The entries must be retyped exactly, down to the last line.

Dataset records ▸
_____

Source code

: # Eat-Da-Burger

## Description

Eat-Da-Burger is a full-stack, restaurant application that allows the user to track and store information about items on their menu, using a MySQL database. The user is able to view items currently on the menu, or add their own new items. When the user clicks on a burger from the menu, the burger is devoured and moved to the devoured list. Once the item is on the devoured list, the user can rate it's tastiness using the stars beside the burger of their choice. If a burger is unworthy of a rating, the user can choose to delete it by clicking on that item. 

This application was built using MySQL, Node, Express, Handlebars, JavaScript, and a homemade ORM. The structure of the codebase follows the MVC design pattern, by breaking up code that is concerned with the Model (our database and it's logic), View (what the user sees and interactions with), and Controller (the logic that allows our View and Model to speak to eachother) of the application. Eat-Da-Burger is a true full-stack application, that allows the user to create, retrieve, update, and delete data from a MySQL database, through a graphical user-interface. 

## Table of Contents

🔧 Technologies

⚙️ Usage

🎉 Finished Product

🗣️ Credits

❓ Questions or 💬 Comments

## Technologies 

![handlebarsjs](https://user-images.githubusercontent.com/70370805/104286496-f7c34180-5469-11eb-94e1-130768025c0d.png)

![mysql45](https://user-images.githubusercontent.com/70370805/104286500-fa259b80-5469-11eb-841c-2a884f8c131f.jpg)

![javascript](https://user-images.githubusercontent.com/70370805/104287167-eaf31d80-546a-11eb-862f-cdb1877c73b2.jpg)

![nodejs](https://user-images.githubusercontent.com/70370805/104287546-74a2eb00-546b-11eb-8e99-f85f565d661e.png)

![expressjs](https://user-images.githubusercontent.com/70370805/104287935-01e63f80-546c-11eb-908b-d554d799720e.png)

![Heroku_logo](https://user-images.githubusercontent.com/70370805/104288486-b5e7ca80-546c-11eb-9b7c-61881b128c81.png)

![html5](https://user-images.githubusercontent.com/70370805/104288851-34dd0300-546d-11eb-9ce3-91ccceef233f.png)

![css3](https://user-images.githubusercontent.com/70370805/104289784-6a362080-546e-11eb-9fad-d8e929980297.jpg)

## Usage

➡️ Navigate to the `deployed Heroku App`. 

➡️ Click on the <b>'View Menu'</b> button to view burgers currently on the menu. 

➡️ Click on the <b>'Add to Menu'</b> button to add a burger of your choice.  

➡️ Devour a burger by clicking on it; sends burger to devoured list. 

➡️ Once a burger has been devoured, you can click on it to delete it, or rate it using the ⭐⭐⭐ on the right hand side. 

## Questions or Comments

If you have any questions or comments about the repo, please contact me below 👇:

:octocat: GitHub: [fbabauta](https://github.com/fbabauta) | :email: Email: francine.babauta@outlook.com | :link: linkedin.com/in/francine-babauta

_____

Answer space ▸
Source code

: # Eat-Da-Burger

## Description

Eat-Da-Burger is a full-stack, restaurant application that allows the user to track and store information about items on their menu, using a MySQL database. The user is able to view items currently on the menu, or add their own new items. When the user clicks on a burger from the menu, the burger is devoured and moved to the devoured list. Once the item is on the devoured list, the user can rate it's tastiness using the stars beside the burger of their choice. If a burger is unworthy of a rating, the user can choose to delete it by clicking on that item. 

This application was built using MySQL, Node, Express, Handlebars, JavaScript, and a homemade ORM. The structure of the codebase follows the MVC design pattern, by breaking up code that is concerned with the Model (our database and it's logic), View (what the user sees and interactions with), and Controller (the logic that allows our View and Model to speak to eachother) of the application. Eat-Da-Burger is a true full-stack application, that allows the user to create, retrieve, update, and delete data from a MySQL database, through a graphical user-interface. 

## Table of Contents

🔧 Technologies

⚙️ Usage

🎉 Finished Product

🗣️ Credits

❓ Questions or 💬 Comments

## Technologies 

![handlebarsjs](https://user-images.githubusercontent.com/70370805/104286496-f7c34180-5469-11eb-94e1-130768025c0d.png)

![mysql45](https://user-images.githubusercontent.com/70370805/104286500-fa259b80-5469-11eb-841c-2a884f8c131f.jpg)

![javascript](https://user-images.githubusercontent.com/70370805/104287167-eaf31d80-546a-11eb-862f-cdb1877c73b2.jpg)

![nodejs](https://user-images.githubusercontent.com/70370805/104287546-74a2eb00-546b-11eb-8e99-f85f565d661e.png)

![expressjs](https://user-images.githubusercontent.com/70370805/104287935-01e63f80-546c-11eb-908b-d554d799720e.png)

![Heroku_logo](https://user-images.githubusercontent.com/70370805/104288486-b5e7ca80-546c-11eb-9b7c-61881b128c81.png)

![html5](https://user-images.githubusercontent.com/70370805/104288851-34dd0300-546d-11eb-9ce3-91ccceef233f.png)

![css3](https://user-images.githubusercontent.com/70370805/104289784-6a362080-546e-11eb-9fad-d8e929980297.jpg)

## Usage

➡️ Navigate to the `deployed Heroku App`. 

➡️ Click on the <b>'View Menu'</b> button to view burgers currently on the menu. 

➡️ Click on the <b>'Add to Menu'</b> button to add a burger of your choice.  

➡️ Devour a burger by clicking on it; sends burger to devoured list. 

➡️ Once a burger has been devoured, you can click on it to delete it, or rate it using the ⭐⭐⭐ on the right hand side. 

## Questions or Comments

If you have any questions or comments about the repo, please contact me below 👇:

:octocat: GitHub: [fbabauta](https://github.com/fbabauta) | :email: Email: francine.babauta@outlook.com | :link: linkedin.com/in/francine-babauta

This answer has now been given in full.